(Saved entries)
╔══

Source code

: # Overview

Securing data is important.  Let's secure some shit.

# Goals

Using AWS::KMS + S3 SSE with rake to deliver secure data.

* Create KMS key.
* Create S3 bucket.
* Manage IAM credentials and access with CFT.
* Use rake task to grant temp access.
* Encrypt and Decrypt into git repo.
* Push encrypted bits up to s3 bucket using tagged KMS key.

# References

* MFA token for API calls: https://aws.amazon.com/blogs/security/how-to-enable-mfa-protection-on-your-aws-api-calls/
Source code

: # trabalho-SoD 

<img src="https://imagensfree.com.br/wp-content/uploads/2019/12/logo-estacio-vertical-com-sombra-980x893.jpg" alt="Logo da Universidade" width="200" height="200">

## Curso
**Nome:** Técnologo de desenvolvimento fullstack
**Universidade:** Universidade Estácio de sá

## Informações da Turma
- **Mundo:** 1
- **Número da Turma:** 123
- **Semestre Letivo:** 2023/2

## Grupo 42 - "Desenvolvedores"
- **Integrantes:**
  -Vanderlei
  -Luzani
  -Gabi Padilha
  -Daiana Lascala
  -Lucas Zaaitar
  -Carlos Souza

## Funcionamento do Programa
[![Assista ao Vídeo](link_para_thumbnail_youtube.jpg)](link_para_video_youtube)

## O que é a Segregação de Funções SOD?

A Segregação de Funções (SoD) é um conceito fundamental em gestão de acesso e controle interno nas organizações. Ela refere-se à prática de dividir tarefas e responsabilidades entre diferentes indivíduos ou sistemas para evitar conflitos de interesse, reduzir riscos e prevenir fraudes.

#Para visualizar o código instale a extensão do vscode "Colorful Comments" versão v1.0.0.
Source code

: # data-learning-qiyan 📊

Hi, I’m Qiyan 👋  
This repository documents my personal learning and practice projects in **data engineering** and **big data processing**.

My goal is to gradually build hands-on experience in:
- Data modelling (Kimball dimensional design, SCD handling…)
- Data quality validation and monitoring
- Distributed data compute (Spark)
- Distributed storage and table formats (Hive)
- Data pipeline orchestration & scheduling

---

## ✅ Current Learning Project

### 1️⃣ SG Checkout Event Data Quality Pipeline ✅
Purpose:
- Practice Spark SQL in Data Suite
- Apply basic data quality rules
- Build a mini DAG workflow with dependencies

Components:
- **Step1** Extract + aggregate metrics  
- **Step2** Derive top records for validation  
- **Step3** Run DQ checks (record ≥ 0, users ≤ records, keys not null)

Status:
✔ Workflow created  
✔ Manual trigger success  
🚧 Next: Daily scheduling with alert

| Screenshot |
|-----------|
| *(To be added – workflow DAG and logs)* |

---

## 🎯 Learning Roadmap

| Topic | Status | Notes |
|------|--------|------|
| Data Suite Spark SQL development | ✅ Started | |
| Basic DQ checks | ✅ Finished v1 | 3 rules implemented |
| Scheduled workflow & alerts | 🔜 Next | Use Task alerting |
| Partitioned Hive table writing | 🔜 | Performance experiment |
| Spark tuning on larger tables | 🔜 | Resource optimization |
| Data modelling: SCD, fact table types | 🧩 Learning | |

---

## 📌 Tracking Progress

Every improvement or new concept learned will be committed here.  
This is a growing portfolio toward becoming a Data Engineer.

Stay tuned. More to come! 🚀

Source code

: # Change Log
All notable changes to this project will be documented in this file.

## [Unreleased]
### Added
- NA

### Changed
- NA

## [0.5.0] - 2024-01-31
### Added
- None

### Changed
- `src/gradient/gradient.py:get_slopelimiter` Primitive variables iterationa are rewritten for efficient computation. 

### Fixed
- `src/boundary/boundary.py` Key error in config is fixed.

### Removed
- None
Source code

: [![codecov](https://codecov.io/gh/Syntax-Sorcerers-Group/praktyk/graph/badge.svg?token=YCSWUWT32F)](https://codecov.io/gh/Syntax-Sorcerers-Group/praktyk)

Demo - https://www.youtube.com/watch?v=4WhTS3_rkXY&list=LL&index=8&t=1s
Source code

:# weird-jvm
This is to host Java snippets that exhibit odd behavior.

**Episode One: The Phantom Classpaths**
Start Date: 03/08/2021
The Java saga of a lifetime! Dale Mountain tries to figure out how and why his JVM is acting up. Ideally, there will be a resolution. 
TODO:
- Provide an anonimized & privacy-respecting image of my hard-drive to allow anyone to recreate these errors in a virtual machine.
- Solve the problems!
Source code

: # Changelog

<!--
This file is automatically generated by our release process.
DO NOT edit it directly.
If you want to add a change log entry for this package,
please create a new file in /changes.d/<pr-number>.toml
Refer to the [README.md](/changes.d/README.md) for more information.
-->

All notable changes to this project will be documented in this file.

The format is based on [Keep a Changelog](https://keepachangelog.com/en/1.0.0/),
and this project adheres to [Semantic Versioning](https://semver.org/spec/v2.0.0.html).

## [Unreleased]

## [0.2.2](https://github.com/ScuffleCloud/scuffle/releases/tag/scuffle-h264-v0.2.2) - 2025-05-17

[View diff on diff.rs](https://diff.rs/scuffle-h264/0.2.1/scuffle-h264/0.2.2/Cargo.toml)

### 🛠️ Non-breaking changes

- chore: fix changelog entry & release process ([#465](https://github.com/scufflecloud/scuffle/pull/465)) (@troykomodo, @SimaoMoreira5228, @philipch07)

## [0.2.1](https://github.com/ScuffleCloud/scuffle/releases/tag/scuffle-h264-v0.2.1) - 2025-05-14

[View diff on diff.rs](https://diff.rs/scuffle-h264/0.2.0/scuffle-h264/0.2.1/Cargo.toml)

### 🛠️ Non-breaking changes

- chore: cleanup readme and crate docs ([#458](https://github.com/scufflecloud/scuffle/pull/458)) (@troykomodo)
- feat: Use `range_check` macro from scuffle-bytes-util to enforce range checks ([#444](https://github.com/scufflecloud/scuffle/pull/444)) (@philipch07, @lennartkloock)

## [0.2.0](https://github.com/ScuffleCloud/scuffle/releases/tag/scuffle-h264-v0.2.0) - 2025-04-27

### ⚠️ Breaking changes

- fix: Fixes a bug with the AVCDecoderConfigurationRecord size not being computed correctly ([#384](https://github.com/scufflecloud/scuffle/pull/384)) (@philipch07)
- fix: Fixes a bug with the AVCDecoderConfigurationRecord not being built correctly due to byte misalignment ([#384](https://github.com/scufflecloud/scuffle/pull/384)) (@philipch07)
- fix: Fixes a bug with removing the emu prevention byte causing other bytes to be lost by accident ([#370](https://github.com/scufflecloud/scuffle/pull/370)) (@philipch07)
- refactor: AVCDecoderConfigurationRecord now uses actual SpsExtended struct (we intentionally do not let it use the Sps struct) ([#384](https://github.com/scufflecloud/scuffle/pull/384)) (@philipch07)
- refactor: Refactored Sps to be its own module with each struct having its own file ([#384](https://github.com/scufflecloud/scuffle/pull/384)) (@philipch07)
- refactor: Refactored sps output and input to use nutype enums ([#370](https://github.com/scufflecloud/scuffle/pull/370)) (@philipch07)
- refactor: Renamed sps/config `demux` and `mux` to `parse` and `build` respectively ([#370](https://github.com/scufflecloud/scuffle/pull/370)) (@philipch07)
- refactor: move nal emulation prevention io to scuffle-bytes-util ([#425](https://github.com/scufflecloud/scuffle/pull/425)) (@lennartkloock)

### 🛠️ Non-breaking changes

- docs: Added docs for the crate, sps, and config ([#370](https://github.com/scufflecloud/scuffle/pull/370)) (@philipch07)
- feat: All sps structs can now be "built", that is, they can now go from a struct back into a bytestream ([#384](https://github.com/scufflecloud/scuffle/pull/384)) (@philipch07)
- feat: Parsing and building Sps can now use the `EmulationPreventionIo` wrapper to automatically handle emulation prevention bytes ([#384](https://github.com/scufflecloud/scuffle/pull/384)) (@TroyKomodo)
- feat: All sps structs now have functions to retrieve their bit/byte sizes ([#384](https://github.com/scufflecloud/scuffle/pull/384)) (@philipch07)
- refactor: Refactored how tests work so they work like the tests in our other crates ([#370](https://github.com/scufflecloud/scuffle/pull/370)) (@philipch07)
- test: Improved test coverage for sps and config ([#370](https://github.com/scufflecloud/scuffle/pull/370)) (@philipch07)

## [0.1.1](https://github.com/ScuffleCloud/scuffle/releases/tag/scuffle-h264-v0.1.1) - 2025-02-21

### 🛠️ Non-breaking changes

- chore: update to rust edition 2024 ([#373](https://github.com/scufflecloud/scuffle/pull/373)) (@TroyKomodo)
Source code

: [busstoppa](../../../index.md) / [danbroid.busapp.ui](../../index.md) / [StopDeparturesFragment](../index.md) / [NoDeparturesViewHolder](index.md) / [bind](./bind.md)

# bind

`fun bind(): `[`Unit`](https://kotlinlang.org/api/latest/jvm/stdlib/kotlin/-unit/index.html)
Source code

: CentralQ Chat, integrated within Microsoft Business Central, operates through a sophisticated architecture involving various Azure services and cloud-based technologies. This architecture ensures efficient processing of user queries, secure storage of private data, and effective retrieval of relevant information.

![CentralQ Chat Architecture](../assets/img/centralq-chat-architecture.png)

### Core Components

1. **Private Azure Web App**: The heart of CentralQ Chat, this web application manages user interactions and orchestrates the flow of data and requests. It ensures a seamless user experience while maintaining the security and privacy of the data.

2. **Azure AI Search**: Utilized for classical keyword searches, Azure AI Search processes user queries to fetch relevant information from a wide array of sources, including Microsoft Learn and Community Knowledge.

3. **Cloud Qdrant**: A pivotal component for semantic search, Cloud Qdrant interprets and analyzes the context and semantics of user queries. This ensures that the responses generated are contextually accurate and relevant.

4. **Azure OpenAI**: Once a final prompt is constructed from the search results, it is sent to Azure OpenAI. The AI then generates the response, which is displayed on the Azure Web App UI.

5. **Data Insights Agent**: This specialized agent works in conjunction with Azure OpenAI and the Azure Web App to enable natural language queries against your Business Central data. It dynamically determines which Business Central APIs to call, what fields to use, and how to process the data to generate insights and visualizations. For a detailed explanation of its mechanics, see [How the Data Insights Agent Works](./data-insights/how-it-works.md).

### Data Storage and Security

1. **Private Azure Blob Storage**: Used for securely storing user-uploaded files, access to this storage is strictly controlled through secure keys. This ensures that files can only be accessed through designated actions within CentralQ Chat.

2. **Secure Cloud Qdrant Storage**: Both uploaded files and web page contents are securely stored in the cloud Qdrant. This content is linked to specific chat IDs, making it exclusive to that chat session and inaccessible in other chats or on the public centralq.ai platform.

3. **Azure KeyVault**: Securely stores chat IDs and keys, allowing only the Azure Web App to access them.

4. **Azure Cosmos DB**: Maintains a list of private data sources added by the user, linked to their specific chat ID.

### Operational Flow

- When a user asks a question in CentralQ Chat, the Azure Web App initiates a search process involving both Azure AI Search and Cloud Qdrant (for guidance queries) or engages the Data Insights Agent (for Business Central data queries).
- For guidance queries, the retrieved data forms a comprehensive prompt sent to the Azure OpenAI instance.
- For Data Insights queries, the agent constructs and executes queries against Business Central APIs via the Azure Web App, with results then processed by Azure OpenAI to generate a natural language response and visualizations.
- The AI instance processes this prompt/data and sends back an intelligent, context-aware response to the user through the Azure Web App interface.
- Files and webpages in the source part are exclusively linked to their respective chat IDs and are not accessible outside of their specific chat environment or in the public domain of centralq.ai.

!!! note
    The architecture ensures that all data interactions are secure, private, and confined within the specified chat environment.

╚══

_ACTION ITEM_:
Lines containing the string "checks" are the ones to copy from the entries above.

_EXERCISE ANSWER_:
- **Step3** Run DQ checks (record ≥ 0, users ≤ records, keys not null)
| Basic DQ checks | ✅ Finished v1 | 3 rules implemented |
- feat: Use `range_check` macro from scuffle-bytes-util to enforce range checks ([#444](https://github.com/scufflecloud/scuffle/pull/444)) (@philipch07, @lennartkloock)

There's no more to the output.